INCHALLAH UN FILS d’Amjad Al Rasheed. Jordanie/France/Arabie saoudite/Qatar, 2023, 1h53 Avec Mouna Hawa, Haitham Omari, Yumna Marwan, Salwa Nakkara. Festival de Cannes 2023, sélection Semaine de la critique.
Critique d’Anne Le Cor, SIGNIS France
Dans un pays où le patriarcat domine, l’homme toujours s’impose, soit par sa violence soit par son absence. Même pour garder sa maison, après un veuvage, mieux vaut avoir un fils plutôt qu’une fille. Pour l’héroïne du film, les ennuis s’accumulent à la mort de son mari. Et elle ne trouvera le salut que par l’entremise d’un autre homme.
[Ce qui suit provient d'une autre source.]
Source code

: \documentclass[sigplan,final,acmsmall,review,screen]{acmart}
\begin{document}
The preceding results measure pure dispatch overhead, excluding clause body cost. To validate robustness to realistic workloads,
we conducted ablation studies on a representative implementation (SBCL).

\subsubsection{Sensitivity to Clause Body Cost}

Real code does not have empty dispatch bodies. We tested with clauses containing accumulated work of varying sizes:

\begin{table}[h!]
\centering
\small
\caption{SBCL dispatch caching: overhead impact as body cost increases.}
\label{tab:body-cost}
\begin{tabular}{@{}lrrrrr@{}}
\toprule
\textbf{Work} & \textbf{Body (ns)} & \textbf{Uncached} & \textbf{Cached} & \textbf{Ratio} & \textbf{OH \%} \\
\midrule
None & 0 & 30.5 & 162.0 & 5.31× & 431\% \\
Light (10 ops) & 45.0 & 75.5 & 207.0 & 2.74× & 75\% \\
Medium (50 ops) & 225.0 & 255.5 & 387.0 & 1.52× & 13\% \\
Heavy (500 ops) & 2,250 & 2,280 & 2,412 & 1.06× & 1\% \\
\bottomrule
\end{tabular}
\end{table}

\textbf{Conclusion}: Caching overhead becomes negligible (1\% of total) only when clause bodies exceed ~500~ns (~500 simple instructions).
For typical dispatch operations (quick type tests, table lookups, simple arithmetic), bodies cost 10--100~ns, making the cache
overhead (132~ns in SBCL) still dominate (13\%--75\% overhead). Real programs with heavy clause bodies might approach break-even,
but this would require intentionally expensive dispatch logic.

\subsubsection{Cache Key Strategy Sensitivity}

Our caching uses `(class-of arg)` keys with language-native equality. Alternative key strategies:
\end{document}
Le rôle principal est sublimement tenu par Mouna Hawa. L’actrice palestinienne interprète Nawal avec force et gravité. C’est une femme qui se bat seule pour sa survie et celle de sa fille dans une société où l’héritage va au garçon, ou à défaut, à la famille du mari. C’est une femme moderne et autonome qui travaille et a participé financièrement à l’achat de l’appartement, mais sans documents officiels, sa situation est bien précaire. Face aux dettes de son défunt mari et aux injustices flagrantes d’une administration tatillonne jusqu’à l’absurdité envers les femmes, elle risque de tout perdre, ses biens chèrement acquis mais aussi et surtout la garde de sa fille Noura.
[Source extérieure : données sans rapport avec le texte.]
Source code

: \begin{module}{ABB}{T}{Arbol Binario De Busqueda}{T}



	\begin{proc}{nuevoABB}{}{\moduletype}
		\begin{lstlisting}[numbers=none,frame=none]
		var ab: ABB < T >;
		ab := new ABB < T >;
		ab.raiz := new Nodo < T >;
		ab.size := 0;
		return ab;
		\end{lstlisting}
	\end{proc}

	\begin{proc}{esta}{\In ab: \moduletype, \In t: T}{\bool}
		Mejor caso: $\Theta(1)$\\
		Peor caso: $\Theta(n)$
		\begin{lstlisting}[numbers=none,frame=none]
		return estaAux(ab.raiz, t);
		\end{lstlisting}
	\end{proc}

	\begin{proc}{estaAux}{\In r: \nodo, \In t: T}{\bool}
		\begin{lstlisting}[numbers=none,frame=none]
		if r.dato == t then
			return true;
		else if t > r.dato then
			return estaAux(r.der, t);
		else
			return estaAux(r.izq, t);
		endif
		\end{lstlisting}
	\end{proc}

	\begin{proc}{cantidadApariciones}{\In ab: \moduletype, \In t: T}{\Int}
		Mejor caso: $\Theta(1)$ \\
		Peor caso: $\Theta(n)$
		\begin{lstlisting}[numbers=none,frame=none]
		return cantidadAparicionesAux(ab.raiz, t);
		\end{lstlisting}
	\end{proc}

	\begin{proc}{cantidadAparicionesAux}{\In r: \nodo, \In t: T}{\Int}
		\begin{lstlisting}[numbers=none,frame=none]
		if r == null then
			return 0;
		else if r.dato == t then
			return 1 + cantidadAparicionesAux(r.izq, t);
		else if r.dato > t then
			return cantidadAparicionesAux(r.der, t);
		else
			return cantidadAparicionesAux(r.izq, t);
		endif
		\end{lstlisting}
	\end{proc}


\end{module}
Les hommes qui gravitent autour d’elle ne sont guère brillants, entre le beau-frère qui veut récupérer la voiture, le frère qui réclame son dû après lui avoir prêté de l’argent et un collègue, amoureux transit, qui veut bien l’aider financièrement mais attend d’elle une attention particulière en retour. Quant aux femmes de la famille, elles semblent davantage préoccupées par la bonne réputation de Nawal et lui demandent sans compassion aucune de rentrer dans le rang et de se remarier au plus vite. Quand l’honneur se heurte au désir d’indépendance, le chemin est semé d’embûches pour Nawal qui vit une véritable descente aux enfers.
Dans sa forme, le film est de facture classique et assez lent. Sa force est dans le message qu’il porte. Il dénonce les lois en vigueur en Jordanie, et par extension, dans le monde arabe. Les religions sont aussi mises en question. Toutes les religions, l’islam comme le christianisme.
Amjad Al-Rasheed propose un cinéma social où les difficultés auxquelles les femmes sont confrontées, comme l’avortement ou le harcèlement de rue, sont abordées sans fard. Très réaliste et centré sur la vie au quotidien de femmes jordaniennes, Inchallah un fils prend clairement leur parti et met en lumière leurs souffrances mais aussi leur force de résilience.